Karzai set for Afghan vote win; watchdog finds fraud

Kabul, September 08: Afghan election returns on Tuesday put incumbent Hamid Karzai on course for a first-round victory, but a U.N.-backed watchdog said it had “clear and convincing evidence of fraud” and ordered a partial recount.

The results put Karzai and the Afghan election authorities on a collision course with an international community increasingly skeptical of the outcome of a poll it paid for.

Officials said the partial recount of the August 20 poll could postpone a final result for weeks or months, keeping Afghanistan in a prolonged state of political uncertainty.

With votes from 91.6 percent of polling stations counted, the Independent Election Commission (IEC) reported Karzai ahead with 54.1 percent of the vote to 28.3 for main rival Abdullah Abdullah, who accuses Karzai’s team of large scale fraud.

It was the first time the commission had reported Karzai on course to exceed the 50 percent threshold needed to win outright and avoid a second round, radically altering the calculations of Western diplomats keen to ensure a credible outcome.

A separate Electoral Complaints Commission (ECC), led by a Canadian and mainly appointed by the United Nations, went public with accusations of fraud for the first time.

“In the course of its investigations, the ECC has found clear and convincing evidence of fraud in a number of polling stations,” the body said in a statement.

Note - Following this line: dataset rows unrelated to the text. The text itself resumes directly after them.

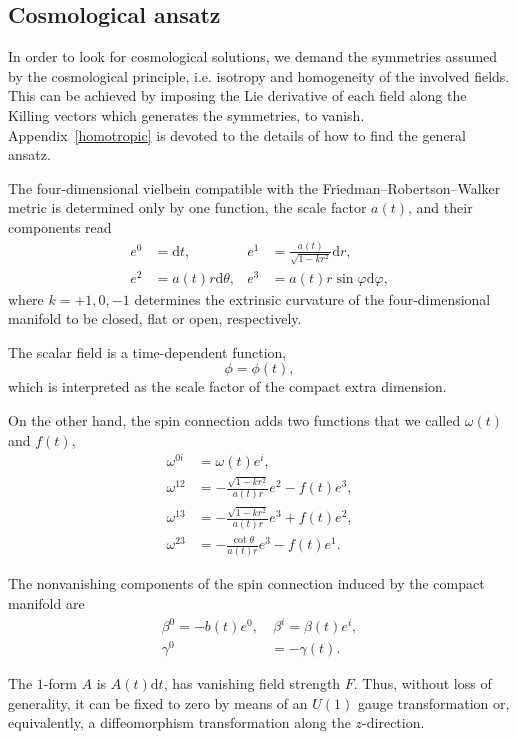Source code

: \documentclass[aps,prd,12pt,superscriptaddress,showpacs,showkeys,longbibliography,reprint,nofootinbib]{revtex4-1}
\begin{document}
\subsection{Cosmological ansatz}

In order to look for cosmological solutions, we demand the symmetries assumed by the cosmological principle, i.e. isotropy and homogeneity of the involved fields. This can be achieved by imposing the Lie derivative of each field along the Killing vectors which generates the symmetries, to vanish. Appendix~\ref{homotropic} is devoted to the details of how to find the general ansatz.

The four-dimensional vielbein compatible with the Friedman--Robertson--Walker metric is determined only by one function, the scale factor $a(t)$, and their components read
\begin{align}
  \label{vielbein cosmo}
  e^0&=\mbox{d}t, & e^1&=\frac{a(t)}{\sqrt{1-kr^2}}\mbox{d}r,\\
  e^2&=a(t)r\mbox{d}\theta, & e^3&=a(t)r\sin\varphi\mbox{d}\varphi, 
\end{align}
where $k=+1,0,-1$ determines the extrinsic curvature of the four-dimensional manifold to be closed, flat or open, respectively. 

The scalar field is a time-dependent function, 
\begin{equation}
  \phi=\phi(t),
\end{equation}
which is interpreted as the scale factor of the compact extra dimension.

On the other hand, the spin connection adds two functions that we called $\omega(t)$ and $f(t)$,
\begin{align}
  \omega^{0i}&=\omega(t) e^i,\\
  \omega^{12}&=-\frac{\sqrt{1-kr^2}}{a(t)r}e^2-f(t)e^3,\\
  \omega^{13}&=-\frac{\sqrt{1-kr^2}}{a(t)r}e^3+f(t)e^2,\\
  \omega^{23}&=-\frac{\cot\theta}{a(t)r}e^3-f(t)e^1.
\end{align}

The nonvanishing components of the spin connection induced by the compact manifold are
\begin{align}
  \beta^0=-b(t)e^0,&\ \beta^i=\beta(t)e^i,\\
  \label{gamma cosmo}
  \gamma^0&=-\gamma(t).
\end{align}

The $1$-form $A$ is $A(t)\text{d}t$, has vanishing field strength $F$. Thus, without loss of generality, it can be fixed to zero by means of an $U(1)$ gauge transformation or, equivalently, a diffeomorphism transformation along the $z$-direction.
\end{document}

It ordered the IEC to recount results from polling stations where one candidate received more than 95 percent of the vote or where more votes were cast than the expected maximum of 600.

The ECC must sign off on the result for it to be final.

The Afghan election commission, for its part, said it was already fighting fraud and had set aside results from more than 600 of the country’s 25,000 polling stations.

IEC Chief Electoral Officer Daoud Ali Najafi said it could take two to three months to comply with the ECC’s order. A second round, if needed, would be difficult to hold in Afghanistan beyond October because of extreme weather.

Some suspicious results posted earlier — including from a village where Karzai received every single vote cast and exactly 500 votes at each of four separate polling stations — were removed from the commission’s website without explanation.